▶ WHAT YOU NEED TO DO
Copy the listing below exactly. Pictures stay out of it.

▶ DATA LISTING
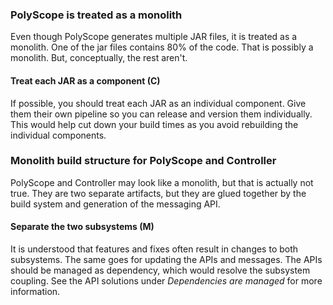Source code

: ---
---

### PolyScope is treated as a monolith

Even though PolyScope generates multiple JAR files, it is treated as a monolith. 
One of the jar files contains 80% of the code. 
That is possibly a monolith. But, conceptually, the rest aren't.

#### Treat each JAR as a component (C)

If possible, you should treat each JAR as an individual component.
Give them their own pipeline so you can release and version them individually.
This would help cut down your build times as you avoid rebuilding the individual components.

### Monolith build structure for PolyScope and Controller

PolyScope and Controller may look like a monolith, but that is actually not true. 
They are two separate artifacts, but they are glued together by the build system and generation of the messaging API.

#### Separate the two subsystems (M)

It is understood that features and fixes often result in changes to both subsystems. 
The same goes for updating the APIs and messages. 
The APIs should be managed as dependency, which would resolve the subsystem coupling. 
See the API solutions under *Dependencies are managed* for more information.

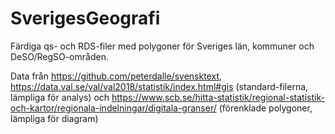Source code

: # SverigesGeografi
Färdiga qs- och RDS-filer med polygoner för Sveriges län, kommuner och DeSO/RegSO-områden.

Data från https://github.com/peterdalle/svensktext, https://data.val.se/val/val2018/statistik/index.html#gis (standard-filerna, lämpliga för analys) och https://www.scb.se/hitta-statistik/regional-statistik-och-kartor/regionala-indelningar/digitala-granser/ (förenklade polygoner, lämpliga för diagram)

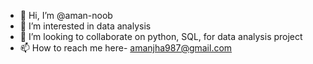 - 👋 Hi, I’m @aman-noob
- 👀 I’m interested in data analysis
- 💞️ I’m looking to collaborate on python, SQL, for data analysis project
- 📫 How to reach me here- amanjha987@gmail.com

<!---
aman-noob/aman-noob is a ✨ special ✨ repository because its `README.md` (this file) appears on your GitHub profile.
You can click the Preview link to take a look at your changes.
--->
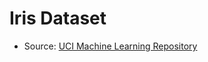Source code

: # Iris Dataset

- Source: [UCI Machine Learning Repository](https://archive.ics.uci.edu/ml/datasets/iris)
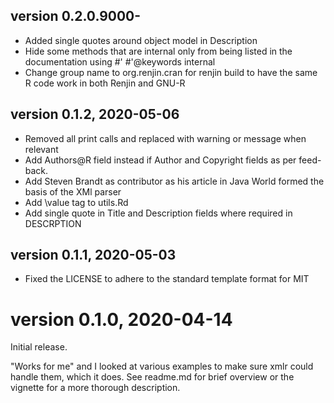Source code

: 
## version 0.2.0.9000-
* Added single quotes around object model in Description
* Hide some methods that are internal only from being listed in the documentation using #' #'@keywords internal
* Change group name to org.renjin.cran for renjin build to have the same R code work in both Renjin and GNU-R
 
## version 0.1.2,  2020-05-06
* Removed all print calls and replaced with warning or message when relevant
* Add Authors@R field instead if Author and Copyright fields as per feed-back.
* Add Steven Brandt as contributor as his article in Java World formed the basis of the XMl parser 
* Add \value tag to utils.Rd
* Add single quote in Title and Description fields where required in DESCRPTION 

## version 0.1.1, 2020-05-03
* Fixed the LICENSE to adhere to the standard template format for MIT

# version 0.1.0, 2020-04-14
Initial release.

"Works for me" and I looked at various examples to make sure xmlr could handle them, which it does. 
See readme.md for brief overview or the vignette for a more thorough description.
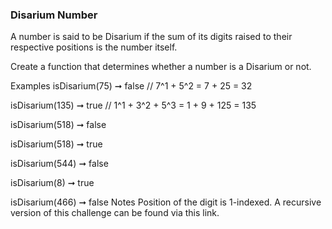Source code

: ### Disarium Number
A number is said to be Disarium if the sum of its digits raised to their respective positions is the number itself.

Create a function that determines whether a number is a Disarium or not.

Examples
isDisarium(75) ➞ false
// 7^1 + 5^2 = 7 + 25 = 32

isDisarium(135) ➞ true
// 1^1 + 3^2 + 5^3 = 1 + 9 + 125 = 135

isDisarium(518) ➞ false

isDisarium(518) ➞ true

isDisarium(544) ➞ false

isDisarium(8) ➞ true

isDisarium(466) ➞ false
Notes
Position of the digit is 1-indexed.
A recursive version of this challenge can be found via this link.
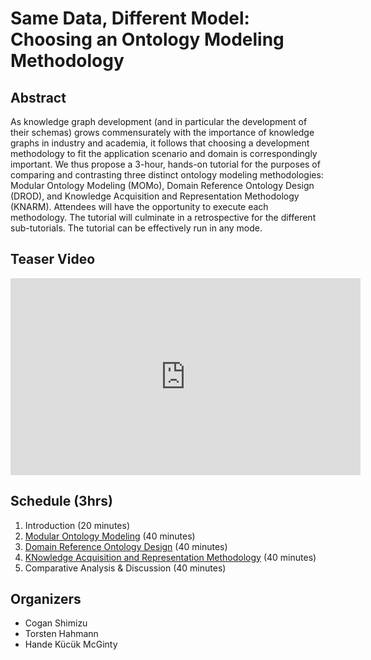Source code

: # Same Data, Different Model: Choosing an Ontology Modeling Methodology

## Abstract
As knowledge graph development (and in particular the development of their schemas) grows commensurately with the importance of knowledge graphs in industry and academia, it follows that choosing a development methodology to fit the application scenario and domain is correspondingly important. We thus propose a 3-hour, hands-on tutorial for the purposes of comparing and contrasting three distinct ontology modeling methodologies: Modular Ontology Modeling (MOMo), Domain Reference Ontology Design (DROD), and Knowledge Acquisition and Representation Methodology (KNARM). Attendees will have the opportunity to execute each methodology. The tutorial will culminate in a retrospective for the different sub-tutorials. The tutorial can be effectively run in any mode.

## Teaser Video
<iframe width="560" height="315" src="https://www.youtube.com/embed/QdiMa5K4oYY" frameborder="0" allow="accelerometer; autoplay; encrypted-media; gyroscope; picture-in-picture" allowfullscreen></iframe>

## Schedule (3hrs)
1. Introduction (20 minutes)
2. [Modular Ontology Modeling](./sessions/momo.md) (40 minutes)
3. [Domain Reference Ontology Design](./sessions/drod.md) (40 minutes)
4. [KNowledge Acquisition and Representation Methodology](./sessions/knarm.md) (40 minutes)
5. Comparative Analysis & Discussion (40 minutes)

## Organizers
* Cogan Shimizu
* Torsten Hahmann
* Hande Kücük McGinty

▶ TASK SOLUTION
Source code

: ---
---

### PolyScope is treated as a monolith

Even though PolyScope generates multiple JAR files, it is treated as a monolith. 
One of the jar files contains 80% of the code. 
That is possibly a monolith. But, conceptually, the rest aren't.

#### Treat each JAR as a component (C)

If possible, you should treat each JAR as an individual component.
Give them their own pipeline so you can release and version them individually.
This would help cut down your build times as you avoid rebuilding the individual components.

### Monolith build structure for PolyScope and Controller

PolyScope and Controller may look like a monolith, but that is actually not true. 
They are two separate artifacts, but they are glued together by the build system and generation of the messaging API.

#### Separate the two subsystems (M)

It is understood that features and fixes often result in changes to both subsystems. 
The same goes for updating the APIs and messages. 
The APIs should be managed as dependency, which would resolve the subsystem coupling. 
See the API solutions under *Dependencies are managed* for more information.

Source code

: # SverigesGeografi
Färdiga qs- och RDS-filer med polygoner för Sveriges län, kommuner och DeSO/RegSO-områden.

Data från https://github.com/peterdalle/svensktext, https://data.val.se/val/val2018/statistik/index.html#gis (standard-filerna, lämpliga för analys) och https://www.scb.se/hitta-statistik/regional-statistik-och-kartor/regionala-indelningar/digitala-granser/ (förenklade polygoner, lämpliga för diagram)

 - 👋 Hi, I’m @aman-noob
- 👀 I’m interested in data analysis
- 💞️ I’m looking to collaborate on python, SQL, for data analysis project
- 📫 How to reach me here- amanjha987@gmail.com

<!---
aman-noob/aman-noob is a ✨ special ✨ repository because its `README.md` (this file) appears on your GitHub profile.
You can click the Preview link to take a look at your changes.
--->
Source code

: # Iris Dataset

- Source: [UCI Machine Learning Repository](https://archive.ics.uci.edu/ml/datasets/iris)
Source code

: 
## version 0.2.0.9000-
* Added single quotes around object model in Description
* Hide some methods that are internal only from being listed in the documentation using #' #'@keywords internal
* Change group name to org.renjin.cran for renjin build to have the same R code work in both Renjin and GNU-R
 
## version 0.1.2,  2020-05-06
* Removed all print calls and replaced with warning or message when relevant
* Add Authors@R field instead if Author and Copyright fields as per feed-back.
* Add Steven Brandt as contributor as his article in Java World formed the basis of the XMl parser 
* Add \value tag to utils.Rd
* Add single quote in Title and Description fields where required in DESCRPTION 

## version 0.1.1, 2020-05-03
* Fixed the LICENSE to adhere to the standard template format for MIT

# version 0.1.0, 2020-04-14
Initial release.

"Works for me" and I looked at various examples to make sure xmlr could handle them, which it does. 
See readme.md for brief overview or the vignette for a more thorough description.
Source code

: ### Disarium Number
A number is said to be Disarium if the sum of its digits raised to their respective positions is the number itself.

Create a function that determines whether a number is a Disarium or not.

Examples
isDisarium(75) ➞ false
// 7^1 + 5^2 = 7 + 25 = 32

isDisarium(135) ➞ true
// 1^1 + 3^2 + 5^3 = 1 + 9 + 125 = 135

isDisarium(518) ➞ false

isDisarium(518) ➞ true

isDisarium(544) ➞ false

isDisarium(8) ➞ true

isDisarium(466) ➞ false
Notes
Position of the digit is 1-indexed.
A recursive version of this challenge can be found via this link.
Source code

: # Same Data, Different Model: Choosing an Ontology Modeling Methodology

## Abstract
As knowledge graph development (and in particular the development of their schemas) grows commensurately with the importance of knowledge graphs in industry and academia, it follows that choosing a development methodology to fit the application scenario and domain is correspondingly important. We thus propose a 3-hour, hands-on tutorial for the purposes of comparing and contrasting three distinct ontology modeling methodologies: Modular Ontology Modeling (MOMo), Domain Reference Ontology Design (DROD), and Knowledge Acquisition and Representation Methodology (KNARM). Attendees will have the opportunity to execute each methodology. The tutorial will culminate in a retrospective for the different sub-tutorials. The tutorial can be effectively run in any mode.

## Teaser Video
<iframe width="560" height="315" src="https://www.youtube.com/embed/QdiMa5K4oYY" frameborder="0" allow="accelerometer; autoplay; encrypted-media; gyroscope; picture-in-picture" allowfullscreen></iframe>

## Schedule (3hrs)
1. Introduction (20 minutes)
2. [Modular Ontology Modeling](./sessions/momo.md) (40 minutes)
3. [Domain Reference Ontology Design](./sessions/drod.md) (40 minutes)
4. [KNowledge Acquisition and Representation Methodology](./sessions/knarm.md) (40 minutes)
5. Comparative Analysis & Discussion (40 minutes)

## Organizers
* Cogan Shimizu
* Torsten Hahmann
* Hande Kücük McGinty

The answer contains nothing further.